Diving Lessons is the latest collaboration between producer Jeffrey Acciaioli (AKA the Great Mundane) and emcee/vocalist Lucas Dix, formerly of Hives Inquiry Squad. Dix moved to Portland from the Midwest in 2008 with Gavin Soens, his Hives cohort and musical partner. Sadly, Soens succumbed to cancer in April of 2012. Shortly thereafter, Dix rearranged his musical goals.

"I wanted to make an album that reflected the feeling of driving back to Portland through the Gorge on a summer Sunday at sunset after a weekend on the mountain," Dix explains. "However, as Gavin got sicker and sicker, the album's focus unintentionally shifted a bit.
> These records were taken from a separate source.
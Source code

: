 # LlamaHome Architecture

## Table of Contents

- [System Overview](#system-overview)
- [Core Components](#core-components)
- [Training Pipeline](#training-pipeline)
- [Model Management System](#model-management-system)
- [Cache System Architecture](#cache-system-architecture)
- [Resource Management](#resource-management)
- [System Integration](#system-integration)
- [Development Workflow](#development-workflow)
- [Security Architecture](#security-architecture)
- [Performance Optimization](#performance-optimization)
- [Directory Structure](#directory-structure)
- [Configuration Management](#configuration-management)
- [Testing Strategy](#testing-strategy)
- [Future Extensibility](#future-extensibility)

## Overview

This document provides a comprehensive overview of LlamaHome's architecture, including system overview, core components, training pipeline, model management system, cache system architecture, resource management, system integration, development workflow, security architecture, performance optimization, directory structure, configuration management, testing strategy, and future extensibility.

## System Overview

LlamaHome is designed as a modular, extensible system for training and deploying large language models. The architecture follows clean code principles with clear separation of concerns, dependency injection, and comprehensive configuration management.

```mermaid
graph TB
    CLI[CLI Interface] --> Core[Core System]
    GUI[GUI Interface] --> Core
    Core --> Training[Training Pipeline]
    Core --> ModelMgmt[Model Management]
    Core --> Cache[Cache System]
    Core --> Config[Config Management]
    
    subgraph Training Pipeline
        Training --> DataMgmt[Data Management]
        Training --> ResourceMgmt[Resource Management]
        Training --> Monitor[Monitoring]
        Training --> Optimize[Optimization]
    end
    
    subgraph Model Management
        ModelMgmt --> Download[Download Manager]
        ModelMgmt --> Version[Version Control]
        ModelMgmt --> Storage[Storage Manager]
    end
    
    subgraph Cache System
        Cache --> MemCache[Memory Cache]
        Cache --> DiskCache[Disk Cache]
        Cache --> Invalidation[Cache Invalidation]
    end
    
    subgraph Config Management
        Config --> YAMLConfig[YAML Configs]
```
I didn't know how to support a friend dying of cancer, and quite honestly, I did a pretty shitty job of it. Watching one of the strongest people I have ever met in my life, a person who had been my best friend and creative partner, slowly break down and wither away was tough. I dealt with a lot of the emotions and thoughts by writing them into the songs. The end product is an album about falling into a transient love, losing people close to you, and finding a way to be understanding of it all."

Ultimately, the album is a treatise on recognizing one's own mortality, and attempting to ride a lifetime's waves while equipped with both wisdom and wonder. While Dix's work in Hives Inquiry Squad conjured up claustrophobic basements and post-apocalyptic dystopia, Jellyfish Brigade is something else entirely. Dix describes it like this: "Jeff's intricate, electronic-heavy production, with me at times singing like I want to be in a '90s R&B group, and at other times rapping about a realization I had while sitting next to a river while staring at a mountain." It's starry-eyed and thoughtful—and Dix is only too aware of how that comes across in the current hiphop milieu.

"Groups I've been a part of have always fit into the scene a bit oddly," he says. "That Hives Inquiry Squad record we released was full of Gavin's wonky production, dense lyrics, and grandfather slang. Gavin had hair past his shoulders, a beard that reached his chest, and a metal leg. People would see us step onstage and be like, 'Who the fuck do these guys think they are?'

"Both Hives and Jellyfish don't really attract a traditional hiphop audience, which is fine by me," Dix continues. "I don't want to make traditional rap music. That doesn't mean I can't appreciate somebody who does. I can bump that stuff any day of the week. It's just that it sounds dishonest coming from me, and I want to make sure all of my music comes off as true, honest, and from the heart."